This paper is not intended to address the science. It merely observes that the current underpinnings of the climate science and policy consensus do indeed treat man-made emissions as essentially cumulative[1]. Conventional assumptions appear to put net re-absorption at very low levels of around 1% pa, but it is recognised that interference with natural carbon cycles might reduce re-absorption to much lower rates or, in worst case scenarios, create a positive feedback of negative re-absorption. There are studies [2] that suggest “... that the terrestrial biosphere will become a less effective net sink of carbon, and may even become a source.” In other words an incremental tonne of CO2 emitted might result, over time, in more than one additional tonne of CO2 in the atmosphere. It is therefore legitimate, if we treat emissions policy as a response to a real and serious problem, and from a perspective that takes the mainstream science as its fundamental justification, to regard CO2 as essentially cumulative, at least as a first approximation.
One important corollary of this second hypothesis, on the essentially cumulative nature of man-made CO2, is that the damage caused by present emissions, those for (say) this year, will tend to be greater than that from future emissions, eg those in five years time. This is easily demonstrated[3] by comparison of year after year costs of a given volume of CO2 that persists; the damage caused by its presence in any given year is independent of the year in which it was emitted. Recognition both of the cumulative nature of CO2 and of this corollary is confirmed explicitly in at least one integrated assessment modelling exercise, using the PAGE model, and described in a 2005 AEA Technology report.[4] The PAGE model provided the basis for the 2007 UK official position[5] on the social cost of carbon, set out by DEFRA. It was given particular prominence in the economic modelling chosen to conduct analysis within the Stern review[6], and has been described by Hope[7]. This modelling shows a time profile for the social cost of carbon (SCC), discounted back to the common base year 2000, falling by about 1% per annum. Appendix 3 of the AEA report shows an SCC value falling from £ 61 in 2010 to £ 55 in 2020 after discounting to the common base year.

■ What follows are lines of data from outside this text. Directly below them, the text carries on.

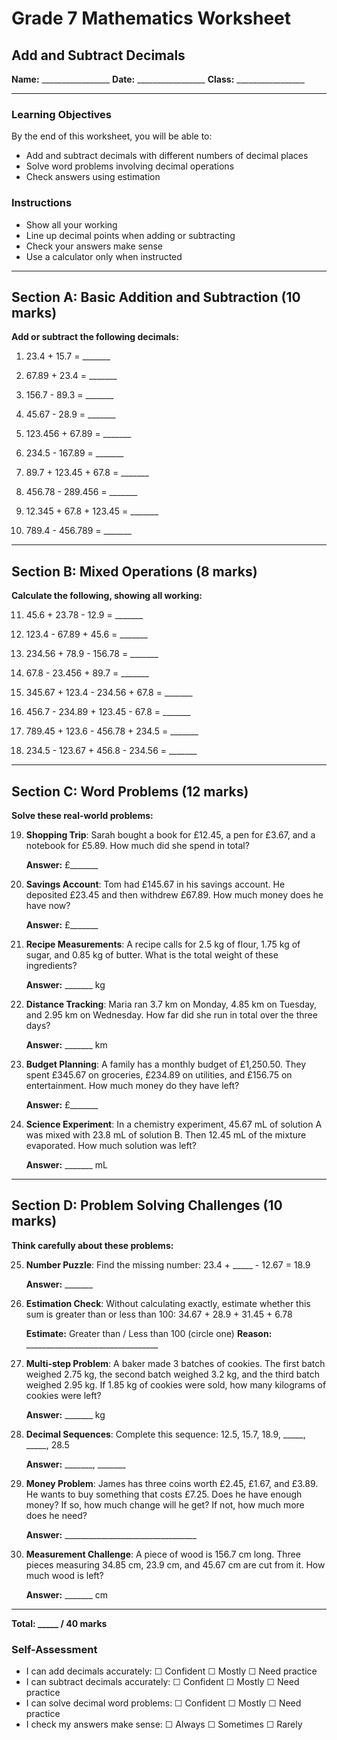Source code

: # Grade 7 Mathematics Worksheet
## Add and Subtract Decimals

**Name:** _________________ **Date:** _________________ **Class:** _________________

---

### Learning Objectives
By the end of this worksheet, you will be able to:
- Add and subtract decimals with different numbers of decimal places
- Solve word problems involving decimal operations
- Check answers using estimation

### Instructions
- Show all your working
- Line up decimal points when adding or subtracting
- Check your answers make sense
- Use a calculator only when instructed

---

## Section A: Basic Addition and Subtraction (10 marks)

**Add or subtract the following decimals:**

1. 23.4 + 15.7 = _______

2. 67.89 + 23.4 = _______

3. 156.7 - 89.3 = _______

4. 45.67 - 28.9 = _______

5. 123.456 + 67.89 = _______

6. 234.5 - 167.89 = _______

7. 89.7 + 123.45 + 67.8 = _______

8. 456.78 - 289.456 = _______

9. 12.345 + 67.8 + 123.45 = _______

10. 789.4 - 456.789 = _______

---

## Section B: Mixed Operations (8 marks)

**Calculate the following, showing all working:**

11. 45.6 + 23.78 - 12.9 = _______

12. 123.4 - 67.89 + 45.6 = _______

13. 234.56 + 78.9 - 156.78 = _______

14. 67.8 - 23.456 + 89.7 = _______

15. 345.67 + 123.4 - 234.56 + 67.8 = _______

16. 456.7 - 234.89 + 123.45 - 67.8 = _______

17. 789.45 + 123.6 - 456.78 + 234.5 = _______

18. 234.5 - 123.67 + 456.8 - 234.56 = _______

---

## Section C: Word Problems (12 marks)

**Solve these real-world problems:**

19. **Shopping Trip**: Sarah bought a book for £12.45, a pen for £3.67, and a notebook for £5.89. How much did she spend in total?

    **Answer:** £_______

20. **Savings Account**: Tom had £145.67 in his savings account. He deposited £23.45 and then withdrew £67.89. How much money does he have now?

    **Answer:** £_______

21. **Recipe Measurements**: A recipe calls for 2.5 kg of flour, 1.75 kg of sugar, and 0.85 kg of butter. What is the total weight of these ingredients?

    **Answer:** _______ kg

22. **Distance Tracking**: Maria ran 3.7 km on Monday, 4.85 km on Tuesday, and 2.95 km on Wednesday. How far did she run in total over the three days?

    **Answer:** _______ km

23. **Budget Planning**: A family has a monthly budget of £1,250.50. They spent £345.67 on groceries, £234.89 on utilities, and £156.75 on entertainment. How much money do they have left?

    **Answer:** £_______

24. **Science Experiment**: In a chemistry experiment, 45.67 mL of solution A was mixed with 23.8 mL of solution B. Then 12.45 mL of the mixture evaporated. How much solution was left?

    **Answer:** _______ mL

---

## Section D: Problem Solving Challenges (10 marks)

**Think carefully about these problems:**

25. **Number Puzzle**: Find the missing number:
    23.4 + _____ - 12.67 = 18.9
    
    **Answer:** _______

26. **Estimation Check**: Without calculating exactly, estimate whether this sum is greater than or less than 100:
    34.67 + 28.9 + 31.45 + 6.78
    
    **Estimate:** Greater than / Less than 100 (circle one)
    **Reason:** _________________________________

27. **Multi-step Problem**: A baker made 3 batches of cookies. The first batch weighed 2.75 kg, the second batch weighed 3.2 kg, and the third batch weighed 2.95 kg. If 1.85 kg of cookies were sold, how many kilograms of cookies were left?

    **Answer:** _______ kg

28. **Decimal Sequences**: Complete this sequence:
    12.5, 15.7, 18.9, _____, _____, 28.5
    
    **Answer:** _______, _______

29. **Money Problem**: James has three coins worth £2.45, £1.67, and £3.89. He wants to buy something that costs £7.25. Does he have enough money? If so, how much change will he get? If not, how much more does he need?

    **Answer:** _________________________________

30. **Measurement Challenge**: A piece of wood is 156.7 cm long. Three pieces measuring 34.85 cm, 23.9 cm, and 45.67 cm are cut from it. How much wood is left?

    **Answer:** _______ cm

---

**Total: _____ / 40 marks**

### Self-Assessment
- I can add decimals accurately: ☐ Confident ☐ Mostly ☐ Need practice
- I can subtract decimals accurately: ☐ Confident ☐ Mostly ☐ Need practice  
- I can solve decimal word problems: ☐ Confident ☐ Mostly ☐ Need practice
- I check my answers make sense: ☐ Always ☐ Sometimes ☐ Rarely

The authors of the AEA report were also at pains to point out that this result does not hold for another important greenhouse gas – methane. The authors state this contrasting result for methane as follows. “Indeed, the SC discounted to 2000 actually rises over time. This is because of the short atmospheric lifetime of methane; any methane emitted today will have disappeared from the atmosphere before the most severe climate change impacts start. This implies that given a choice today between emitting 1 tonne of methane now, or at some time up to 60 years in the future, we should opt to emit it now.” In other words there is a very clear contrast with the cumulative nature of CO2.
Our corollary on the additional weight attaching to early emissions, although clearly supported by the report’s observations, does not depend on any particular set of models or valuations. It is just a simple logical consequence of the cumulative nature of CO2.
Implicitly this reinforces the economic arguments for urgency in tackling emissions as a critical element of climate policy. This can be contrasted with a number of observations on current policies, first if these place excessive focus on single year targets, and second where they rely on market mechanisms which currently deliver a very different set of expectations on carbon pricing.
PARADOXICAL CONSEQUENCES FOR EMISSIONS POLICIES
To demonstrate why this matters for emissions policies and targets, it is useful to consider the following simple paradox of how a policy failure can be derived from contemporary targets and the assumption of a carbon prices that attach a higher cost to later emissions. (This will be true if assumed prices are rising faster than the discount rate.) A higher cost for later emissions is emphatically the case for most current assumptions based on the main carbon market for the UK – the EU ETS.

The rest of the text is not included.